Last edited: November 22, 2003


Lawrence Credited in Massachusetts Ruling

Datalounge, November 19, 2003

WASHINGTON—When the Supreme Court ruled last June that gay people were entitled to freedom, dignity and “respect for their private lives,” it seemed to go out of its way in stressing this did not entitle them to full equality in marriage. Justice Anthony M. Kennedy, in his majority opinion and Justice Sandra Day O’Connor, in a concurring opinion, said that decriminalizing gay sexual behavior did not obligate the court to confer legal legitimacy to gay relationships. This despite a blistering and uncivil dissenting opinion from Antonin Scalia that said it did precisely that.

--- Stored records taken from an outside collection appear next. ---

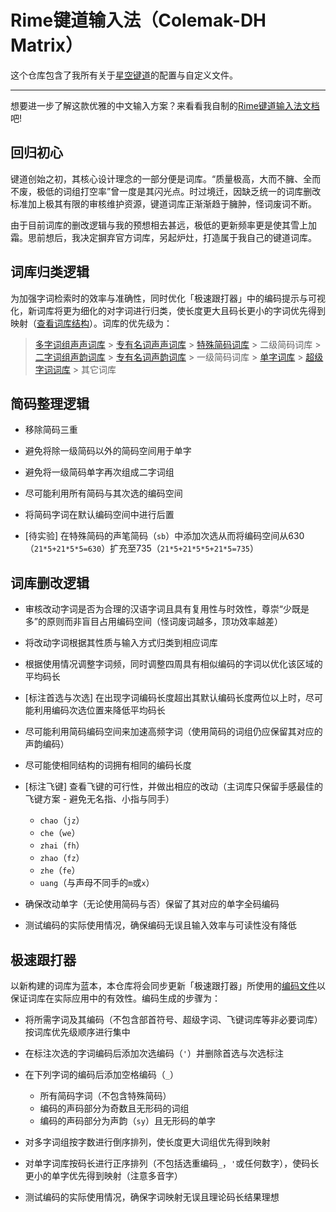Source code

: # Rime键道输入法（Colemak-DH Matrix）

这个仓库包含了我所有关于[星空键道](https://github.com/xkinput/Rime_JD)的配置与自定义文件。

---

想要进一步了解这款优雅的中文输入方案？来看看我自制的[Rime键道输入法文档](https://pingshunhuangalex.gitbook.io/rime-xkjd/)吧!

## 回归初心

键道创始之初，其核心设计理念的一部分便是词库。“质量极高，大而不臃、全而不废，极低的词组打空率”曾一度是其闪光点。时过境迁，因缺乏统一的词库删改标准加上极其有限的审核维护资源，键道词库正渐渐趋于臃肿，怪词废词不断。

由于目前词库的删改逻辑与我的预想相去甚远，极低的更新频率更是使其雪上加霜。思前想后，我决定摒弃官方词库，另起炉灶，打造属于我自己的键道词库。

## 词库归类逻辑

为加强字词检索时的效率与准确性，同时优化「极速跟打器」中的编码提示与可视化，新词库将更为细化的对字词进行归类，使长度更大且码长更小的字词优先得到映射（[查看词库结构](https://github.com/pingshunhuangalex/rime-xkjd/blob/main/xkjd6.extended.dict.yaml)）。词库的优先级为：

> [多字词组声声词库](https://github.com/pingshunhuangalex/rime-xkjd/blob/main/xkjd6.cizuss.dict.yaml) > [专有名词声声词库](https://github.com/pingshunhuangalex/rime-xkjd/blob/main/xkjd6.userss.dict.yaml) > [特殊简码词库](https://github.com/pingshunhuangalex/rime-xkjd/blob/main/xkjd6.wxw.dict.yaml) > 二级简码词库 > [二字词组声韵词库](https://github.com/pingshunhuangalex/rime-xkjd/blob/main/xkjd6.cizusy.dict.yaml) > [专有名词声韵词库](https://github.com/pingshunhuangalex/rime-xkjd/blob/main/xkjd6.usersy.dict.yaml) > 一级简码词库 > [单字词库](https://github.com/pingshunhuangalex/rime-xkjd/blob/main/xkjd6.danzi.dict.yaml) > [超级字词词库](https://github.com/pingshunhuangalex/rime-xkjd/blob/main/xkjd6.chaojizici.dict.yaml) > 其它词库

## 简码整理逻辑

- 移除简码三重

- 避免将除一级简码以外的简码空间用于单字

- 避免将一级简码单字再次组成二字词组

- 尽可能利用所有简码与其次选的编码空间

- 将简码字词在默认编码空间中进行后置

- [待实验] 在特殊简码的声笔简码（`sb`）中添加次选从而将编码空间从630（`21*5+21*5*5=630`）扩充至735（`21*5+21*5*5+21*5=735`）

## 词库删改逻辑

- 审核改动字词是否为合理的汉语字词且具有复用性与时效性，尊崇“少既是多”的原则而非盲目占用编码空间（怪词废词越多，顶功效率越差）

- 将改动字词根据其性质与输入方式归类到相应词库

- 根据使用情况调整字词频，同时调整四周具有相似编码的字词以优化该区域的平均码长

- [标注首选与次选] 在出现字词编码长度超出其默认编码长度两位以上时，尽可能利用编码次选位置来降低平均码长

- 尽可能利用简码编码空间来加速高频字词（使用简码的词组仍应保留其对应的声韵编码）

- 尽可能使相同结构的词拥有相同的编码长度

- [标注飞键] 查看飞键的可行性，并做出相应的改动（主词库只保留手感最佳的飞键方案 - 避免无名指、小指与同手）
  - `chao`（`jz`）
  - `che`（`we`）
  - `zhai`（`fh`）
  - `zhao`（`fz`）
  - `zhe`（`fe`）
  - `uang`（与声母不同手的`m`或`x`）

- 确保改动单字（无论使用简码与否）保留了其对应的单字全码编码

- 测试编码的实际使用情况，确保编码无误且输入效率与可读性没有降低

## 极速跟打器

以新构建的词库为蓝本，本仓库将会同步更新「极速跟打器」所使用的[编码文件](https://github.com/pingshunhuangalex/rime-xkjd/blob/main/%E6%9E%81%E9%80%9F%E8%B7%9F%E6%89%93%E5%99%A8/%E7%BC%96%E7%A0%81%E6%96%87%E4%BB%B6/%E9%94%AE%E9%81%93%C2%B7%E6%88%91%E6%B5%81.txt)以保证词库在实际应用中的有效性。编码生成的步骤为：

- 将所需字词及其编码（不包含部首符号、超级字词、飞键词库等非必要词库）按词库优先级顺序进行集中

- 在标注次选的字词编码后添加次选编码（`'`）并删除首选与次选标注

- 在下列字词的编码后添加空格编码（`_`）
  - 所有简码字词（不包含特殊简码）
  - 编码的声码部分为奇数且无形码的词组
  - 编码的声码部分为声韵（`sy`）且无形码的单字

- 对多字词组按字数进行倒序排列，使长度更大词组优先得到映射

- 对单字词库按码长进行正序排列（不包括选重编码`_`，`'`或任何数字），使码长更小的单字优先得到映射（注意多音字）

- 测试编码的实际使用情况，确保字词映射无误且理论码长结果理想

The Texas case “does not involve whether the government must give formal recognition to any relationship that homosexual persons seek to enter,” said Kennedy. O’Connor wrote: “Unlike the moral disapproval of same-sex relations—the asserted state interest in this case—other reasons exist to promote the institution of marriage beyond mere moral disapproval of an excluded group.”

But it cannot be disputed that the Supreme Court’s decision in Lawrence v. Texas anchored gay civil rights issues in the broadest constitutional context, equating gay civil rights with the civil rights struggles of the recent past. The majority of the Massachusetts Supreme Judicial Court wrote that same-sex couples have a state constitutional right to the “protections, benefits, and obligations of civil marriage.” It is no coincidence that Chief Justice Margaret Marshall’s majority opinion included this quotation from the Lawrence decision: “Our obligation is to define the liberty of all, not to mandate our own moral code.”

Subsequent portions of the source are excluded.